Entries taken from a collection
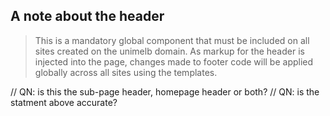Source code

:## A note about the header

> This is a mandatory global component that must be included on all sites created on the unimelb domain. As markup for the header is injected into the page, changes made to footer code will be applied globally across all sites using the templates. 

// QN: is this the sub-page header, homepage header or both? 
// QN: is the statment above accurate?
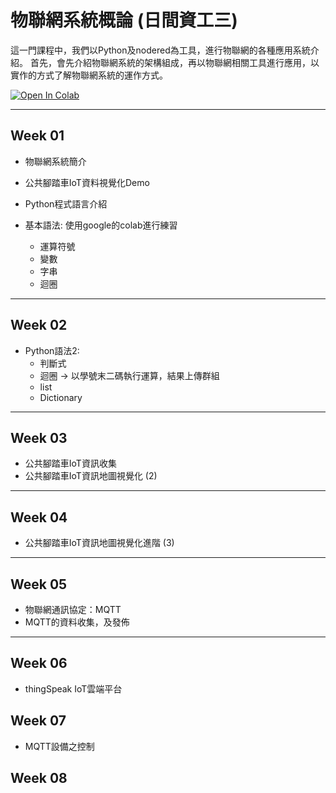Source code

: # 物聯網系統概論 (日間資工三)

這一門課程中，我們以Python及nodered為工具，進行物聯網的各種應用系統介紹。
首先，會先介紹物聯網系統的架構組成，再以物聯網相關工具進行應用，以實作的方式了解物聯網系統的運作方式。


[![Open In Colab](https://colab.research.google.com/assets/colab-badge.svg)](https://colab.research.google.com/github/maloyang/csu_202309_iot/)

----
## Week 01

- 物聯網系統簡介

- 公共腳踏車IoT資料視覺化Demo

- Python程式語言介紹
- 基本語法: 使用google的colab進行練習
    - 運算符號
    - 變數
    - 字串
    - 迴圈

----

## Week 02

- Python語法2:
    - 判斷式
    - 迴圈 -> 以學號末二碼執行運算，結果上傳群組
    - list
    - Dictionary

----
## Week 03

- 公共腳踏車IoT資訊收集
- 公共腳踏車IoT資訊地圖視覺化 (2)

----
## Week 04

- 公共腳踏車IoT資訊地圖視覺化進階 (3)

----
## Week 05

- 物聯網通訊協定：MQTT
- MQTT的資料收集，及發佈

----
## Week 06

- thingSpeak IoT雲端平台


## Week 07

- MQTT設備之控制


## Week 08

■ **Task requirements**: Could you retype every record exactly, leaving the pictures out?

■ **Answer to this problem**:
Source code

:## A note about the header

> This is a mandatory global component that must be included on all sites created on the unimelb domain. As markup for the header is injected into the page, changes made to footer code will be applied globally across all sites using the templates. 

// QN: is this the sub-page header, homepage header or both? 
// QN: is the statment above accurate?
Source code

: # 物聯網系統概論 (日間資工三)

這一門課程中，我們以Python及nodered為工具，進行物聯網的各種應用系統介紹。
首先，會先介紹物聯網系統的架構組成，再以物聯網相關工具進行應用，以實作的方式了解物聯網系統的運作方式。


[![Open In Colab](https://colab.research.google.com/assets/colab-badge.svg)](https://colab.research.google.com/github/maloyang/csu_202309_iot/)

----
## Week 01

- 物聯網系統簡介

- 公共腳踏車IoT資料視覺化Demo

- Python程式語言介紹
- 基本語法: 使用google的colab進行練習
    - 運算符號
    - 變數
    - 字串
    - 迴圈

----

## Week 02

- Python語法2:
    - 判斷式
    - 迴圈 -> 以學號末二碼執行運算，結果上傳群組
    - list
    - Dictionary

----
## Week 03

- 公共腳踏車IoT資訊收集
- 公共腳踏車IoT資訊地圖視覺化 (2)

----
## Week 04

- 公共腳踏車IoT資訊地圖視覺化進階 (3)

----
## Week 05

- 物聯網通訊協定：MQTT
- MQTT的資料收集，及發佈

----
## Week 06

- thingSpeak IoT雲端平台


## Week 07

- MQTT設備之控制


## Week 08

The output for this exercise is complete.